■ WHAT IS BEING ASKED ■
Each line of the material below must be transcribed exactly.

** Opening DATASET EXCERPTS block **

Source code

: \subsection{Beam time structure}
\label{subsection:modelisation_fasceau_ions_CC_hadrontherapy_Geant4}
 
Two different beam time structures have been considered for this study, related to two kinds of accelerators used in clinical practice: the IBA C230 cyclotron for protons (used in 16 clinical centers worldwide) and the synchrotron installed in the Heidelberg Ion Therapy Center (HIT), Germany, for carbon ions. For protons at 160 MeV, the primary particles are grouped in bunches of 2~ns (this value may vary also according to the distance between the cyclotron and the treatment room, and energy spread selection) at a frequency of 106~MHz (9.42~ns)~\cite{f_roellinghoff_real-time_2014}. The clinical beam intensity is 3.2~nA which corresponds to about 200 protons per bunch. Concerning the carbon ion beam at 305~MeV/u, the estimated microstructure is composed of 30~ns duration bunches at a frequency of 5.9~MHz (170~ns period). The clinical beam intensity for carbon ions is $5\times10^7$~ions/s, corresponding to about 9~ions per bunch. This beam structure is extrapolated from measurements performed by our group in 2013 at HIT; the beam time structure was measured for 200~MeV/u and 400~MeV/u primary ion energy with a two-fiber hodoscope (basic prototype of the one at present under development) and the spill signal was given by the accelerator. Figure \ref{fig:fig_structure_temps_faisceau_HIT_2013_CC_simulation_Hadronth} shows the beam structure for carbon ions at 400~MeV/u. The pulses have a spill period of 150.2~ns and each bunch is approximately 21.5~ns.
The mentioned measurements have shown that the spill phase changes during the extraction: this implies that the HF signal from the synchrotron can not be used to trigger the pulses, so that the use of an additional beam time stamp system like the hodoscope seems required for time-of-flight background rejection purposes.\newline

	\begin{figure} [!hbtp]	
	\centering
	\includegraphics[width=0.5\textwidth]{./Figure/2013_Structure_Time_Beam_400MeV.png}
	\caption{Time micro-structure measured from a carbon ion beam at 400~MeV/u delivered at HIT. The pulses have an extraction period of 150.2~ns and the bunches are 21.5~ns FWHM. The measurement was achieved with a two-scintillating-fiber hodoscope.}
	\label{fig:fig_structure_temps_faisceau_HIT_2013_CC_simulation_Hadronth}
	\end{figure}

** Closing DATASET EXCERPTS block **

■ TASK SOLUTION ■
Source code

: \subsection{Beam time structure}
\label{subsection:modelisation_fasceau_ions_CC_hadrontherapy_Geant4}
 
Two different beam time structures have been considered for this study, related to two kinds of accelerators used in clinical practice: the IBA C230 cyclotron for protons (used in 16 clinical centers worldwide) and the synchrotron installed in the Heidelberg Ion Therapy Center (HIT), Germany, for carbon ions. For protons at 160 MeV, the primary particles are grouped in bunches of 2~ns (this value may vary also according to the distance between the cyclotron and the treatment room, and energy spread selection) at a frequency of 106~MHz (9.42~ns)~\cite{f_roellinghoff_real-time_2014}. The clinical beam intensity is 3.2~nA which corresponds to about 200 protons per bunch. Concerning the carbon ion beam at 305~MeV/u, the estimated microstructure is composed of 30~ns duration bunches at a frequency of 5.9~MHz (170~ns period). The clinical beam intensity for carbon ions is $5\times10^7$~ions/s, corresponding to about 9~ions per bunch. This beam structure is extrapolated from measurements performed by our group in 2013 at HIT; the beam time structure was measured for 200~MeV/u and 400~MeV/u primary ion energy with a two-fiber hodoscope (basic prototype of the one at present under development) and the spill signal was given by the accelerator. Figure \ref{fig:fig_structure_temps_faisceau_HIT_2013_CC_simulation_Hadronth} shows the beam structure for carbon ions at 400~MeV/u. The pulses have a spill period of 150.2~ns and each bunch is approximately 21.5~ns.
The mentioned measurements have shown that the spill phase changes during the extraction: this implies that the HF signal from the synchrotron can not be used to trigger the pulses, so that the use of an additional beam time stamp system like the hodoscope seems required for time-of-flight background rejection purposes.\newline

	\begin{figure} [!hbtp]	
	\centering
	\includegraphics[width=0.5\textwidth]{./Figure/2013_Structure_Time_Beam_400MeV.png}
	\caption{Time micro-structure measured from a carbon ion beam at 400~MeV/u delivered at HIT. The pulses have an extraction period of 150.2~ns and the bunches are 21.5~ns FWHM. The measurement was achieved with a two-scintillating-fiber hodoscope.}
	\label{fig:fig_structure_temps_faisceau_HIT_2013_CC_simulation_Hadronth}
	\end{figure}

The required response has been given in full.